(Items from a data source)
[Start of Attachment]

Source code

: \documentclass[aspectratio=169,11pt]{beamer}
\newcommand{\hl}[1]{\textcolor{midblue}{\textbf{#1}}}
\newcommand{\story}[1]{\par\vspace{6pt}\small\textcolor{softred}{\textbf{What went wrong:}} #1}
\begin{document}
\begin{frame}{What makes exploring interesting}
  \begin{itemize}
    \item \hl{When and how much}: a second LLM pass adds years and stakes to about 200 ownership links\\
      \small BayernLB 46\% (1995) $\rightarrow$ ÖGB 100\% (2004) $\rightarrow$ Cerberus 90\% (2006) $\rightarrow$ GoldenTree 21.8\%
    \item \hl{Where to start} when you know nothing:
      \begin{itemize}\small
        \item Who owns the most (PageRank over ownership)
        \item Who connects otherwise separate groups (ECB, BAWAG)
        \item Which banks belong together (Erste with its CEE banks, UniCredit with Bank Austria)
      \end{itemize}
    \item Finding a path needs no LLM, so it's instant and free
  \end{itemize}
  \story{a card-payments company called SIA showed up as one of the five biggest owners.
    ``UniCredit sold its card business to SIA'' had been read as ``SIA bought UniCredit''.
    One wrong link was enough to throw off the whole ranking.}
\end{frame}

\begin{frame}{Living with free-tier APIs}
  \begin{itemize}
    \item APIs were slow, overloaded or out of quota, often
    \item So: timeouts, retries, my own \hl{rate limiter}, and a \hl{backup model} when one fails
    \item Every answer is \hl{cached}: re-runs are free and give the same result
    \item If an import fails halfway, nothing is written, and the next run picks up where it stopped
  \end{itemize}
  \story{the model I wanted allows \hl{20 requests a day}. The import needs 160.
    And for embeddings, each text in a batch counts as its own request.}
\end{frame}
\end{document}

[End of Attachment]

# PROBLEM DETAILS
Return exactly what appears above, from the first line of the entries to the line with "200 ownership links\\", inclusive.

# EXERCISE SOLUTION
Source code

: \documentclass[aspectratio=169,11pt]{beamer}
\newcommand{\hl}[1]{\textcolor{midblue}{\textbf{#1}}}
\newcommand{\story}[1]{\par\vspace{6pt}\small\textcolor{softred}{\textbf{What went wrong:}} #1}
\begin{document}
\begin{frame}{What makes exploring interesting}
  \begin{itemize}
    \item \hl{When and how much}: a second LLM pass adds years and stakes to about 200 ownership links\\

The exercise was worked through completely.